My dog Detroit is very good at letting me know when someone is at the door or the phone is ringing or there is a squirrel in the yard. Even though I assure her that I know these things and she does not need to bark, it does no good. She will bark incessantly until I answer the door or the phone—or let her out to chase the squirrel.She seems to think it is her job to warn me of these perceived threats.But in other situations, Detroit is likely to sit quietly and wait for me to intuit what she wants. Sometimes, I find her lying by the back door waiting to go out or sitting by the pantry that holds her treats. Then I say to her, “Use your words.”
It seems to me that she is good at telling me when she thinks I am in danger, but not so good about telling me what she needs or wants.
I wonder if she learned that from me. Has she watched me sit home waiting for someone to ask me to go out? Is she tired of being hugged because I am afraid to ask for a hug from anyone else?
Sometimes on Saturday mornings when I am cleaning the house, I turn on pop music and dance while I clean. If Detroit comes into the room, I might pick her up and dance with her. I can almost hear her say, Get a life.
I admit it: I am not good at using my words to ask for what I need or want.
What words do I use to let someone know I want a treat—whether it is something sweet or a hug or an affirmation? How do I ask to go out, to be with others and have some fun?Since moving to Michigan four years ago, and leaving behind people who knew me very well, I have been even more challenged to ask for what I want or need. Admitting I need or want anything makes me feel vulnerable, and feeling vulnerable is one of my least favorite things.
After I was here for about two years, my spiritual director commented that it didn’t seem that I was initiating social contacts. She was right. My grief and sadness at all I had lost or left behind had incapacitated me from initiating. I just did not have the energy to risk rejection.

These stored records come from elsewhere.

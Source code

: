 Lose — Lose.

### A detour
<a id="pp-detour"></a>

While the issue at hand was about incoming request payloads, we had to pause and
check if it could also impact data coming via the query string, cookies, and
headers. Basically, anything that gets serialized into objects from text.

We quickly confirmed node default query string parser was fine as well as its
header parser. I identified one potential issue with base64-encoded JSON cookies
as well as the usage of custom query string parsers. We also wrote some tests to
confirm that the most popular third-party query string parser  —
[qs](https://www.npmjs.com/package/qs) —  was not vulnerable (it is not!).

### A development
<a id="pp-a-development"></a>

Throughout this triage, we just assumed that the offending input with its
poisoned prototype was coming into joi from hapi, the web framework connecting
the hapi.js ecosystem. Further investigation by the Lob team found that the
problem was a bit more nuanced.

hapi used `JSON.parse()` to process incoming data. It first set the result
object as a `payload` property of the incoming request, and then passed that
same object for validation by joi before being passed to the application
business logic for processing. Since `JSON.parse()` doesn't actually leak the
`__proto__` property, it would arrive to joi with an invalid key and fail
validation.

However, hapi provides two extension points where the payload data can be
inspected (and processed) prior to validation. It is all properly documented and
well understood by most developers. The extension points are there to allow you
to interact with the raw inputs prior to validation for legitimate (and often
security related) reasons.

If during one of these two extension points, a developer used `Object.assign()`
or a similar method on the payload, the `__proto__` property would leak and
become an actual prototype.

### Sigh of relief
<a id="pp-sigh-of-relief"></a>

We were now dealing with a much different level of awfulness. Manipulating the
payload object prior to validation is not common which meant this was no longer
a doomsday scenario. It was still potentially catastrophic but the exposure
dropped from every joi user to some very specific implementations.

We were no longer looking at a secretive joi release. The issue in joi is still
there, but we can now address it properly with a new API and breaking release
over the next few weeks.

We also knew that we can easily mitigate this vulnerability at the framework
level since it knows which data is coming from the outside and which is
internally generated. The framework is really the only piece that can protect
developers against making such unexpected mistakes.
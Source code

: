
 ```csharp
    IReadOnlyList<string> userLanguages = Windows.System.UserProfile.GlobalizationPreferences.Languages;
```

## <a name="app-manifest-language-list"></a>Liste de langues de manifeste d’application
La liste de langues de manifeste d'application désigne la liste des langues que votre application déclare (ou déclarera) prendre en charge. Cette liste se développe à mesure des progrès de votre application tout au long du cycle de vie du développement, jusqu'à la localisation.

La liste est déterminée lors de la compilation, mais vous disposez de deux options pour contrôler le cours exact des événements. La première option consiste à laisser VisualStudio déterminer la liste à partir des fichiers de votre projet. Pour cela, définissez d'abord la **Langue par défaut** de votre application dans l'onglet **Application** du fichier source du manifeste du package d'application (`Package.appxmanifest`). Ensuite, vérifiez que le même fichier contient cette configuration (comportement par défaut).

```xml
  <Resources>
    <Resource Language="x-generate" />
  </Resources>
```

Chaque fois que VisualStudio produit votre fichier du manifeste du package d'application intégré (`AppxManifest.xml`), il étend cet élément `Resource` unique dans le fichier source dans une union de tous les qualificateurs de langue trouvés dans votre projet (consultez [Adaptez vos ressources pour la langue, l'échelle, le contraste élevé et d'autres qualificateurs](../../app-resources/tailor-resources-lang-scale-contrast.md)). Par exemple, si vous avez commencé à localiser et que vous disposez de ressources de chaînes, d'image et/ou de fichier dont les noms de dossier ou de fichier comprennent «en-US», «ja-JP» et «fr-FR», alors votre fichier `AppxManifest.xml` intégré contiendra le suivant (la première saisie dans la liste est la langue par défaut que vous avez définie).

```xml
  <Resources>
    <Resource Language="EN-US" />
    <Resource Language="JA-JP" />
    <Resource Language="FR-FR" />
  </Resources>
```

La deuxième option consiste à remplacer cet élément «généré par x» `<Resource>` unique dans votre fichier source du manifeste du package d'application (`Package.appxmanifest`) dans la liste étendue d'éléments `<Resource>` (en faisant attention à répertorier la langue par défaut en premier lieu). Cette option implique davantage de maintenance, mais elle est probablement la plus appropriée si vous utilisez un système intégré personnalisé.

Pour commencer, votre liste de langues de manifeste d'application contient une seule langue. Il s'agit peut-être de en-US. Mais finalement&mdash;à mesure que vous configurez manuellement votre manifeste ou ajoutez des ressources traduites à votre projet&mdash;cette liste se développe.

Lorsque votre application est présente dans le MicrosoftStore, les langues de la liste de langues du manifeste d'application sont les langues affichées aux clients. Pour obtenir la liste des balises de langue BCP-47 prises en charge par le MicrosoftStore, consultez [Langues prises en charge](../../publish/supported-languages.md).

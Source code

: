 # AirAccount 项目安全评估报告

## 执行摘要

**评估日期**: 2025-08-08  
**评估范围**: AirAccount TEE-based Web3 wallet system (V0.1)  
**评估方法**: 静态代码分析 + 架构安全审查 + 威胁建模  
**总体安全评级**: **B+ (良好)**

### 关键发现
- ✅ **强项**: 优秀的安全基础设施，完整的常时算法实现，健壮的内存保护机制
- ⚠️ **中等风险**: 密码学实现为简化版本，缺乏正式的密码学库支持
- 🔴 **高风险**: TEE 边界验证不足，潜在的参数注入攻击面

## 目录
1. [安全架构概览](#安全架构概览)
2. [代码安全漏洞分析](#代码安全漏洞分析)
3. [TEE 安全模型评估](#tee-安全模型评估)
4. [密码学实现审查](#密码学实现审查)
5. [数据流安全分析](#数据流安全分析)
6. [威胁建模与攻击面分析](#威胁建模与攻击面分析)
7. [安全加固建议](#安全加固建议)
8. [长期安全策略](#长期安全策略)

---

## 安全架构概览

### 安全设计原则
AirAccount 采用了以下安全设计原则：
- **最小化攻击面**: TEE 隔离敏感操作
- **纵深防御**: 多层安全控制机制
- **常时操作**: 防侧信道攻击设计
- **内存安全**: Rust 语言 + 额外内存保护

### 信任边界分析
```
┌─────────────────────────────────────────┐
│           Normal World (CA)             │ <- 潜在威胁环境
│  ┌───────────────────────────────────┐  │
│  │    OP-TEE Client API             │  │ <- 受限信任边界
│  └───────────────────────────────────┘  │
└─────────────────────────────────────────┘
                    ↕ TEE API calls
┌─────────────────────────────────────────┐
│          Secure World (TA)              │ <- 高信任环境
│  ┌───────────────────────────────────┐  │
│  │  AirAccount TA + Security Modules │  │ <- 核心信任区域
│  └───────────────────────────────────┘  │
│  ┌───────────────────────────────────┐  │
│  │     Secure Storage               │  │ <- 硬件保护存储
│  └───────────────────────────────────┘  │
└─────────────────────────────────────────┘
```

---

And I could see how harmful that was. I was spiraling deeper and deeper into myself; it was a grand pity party.Since then, I have pushed myself to ask friends to go to concerts or out to dinner, and I do more things on my own, like visiting art galleries.
But, I know I have a ways to go in asking for what I need or want. Telling Detroit to use her words is a great prompt for me look at how well I am doing at using my words.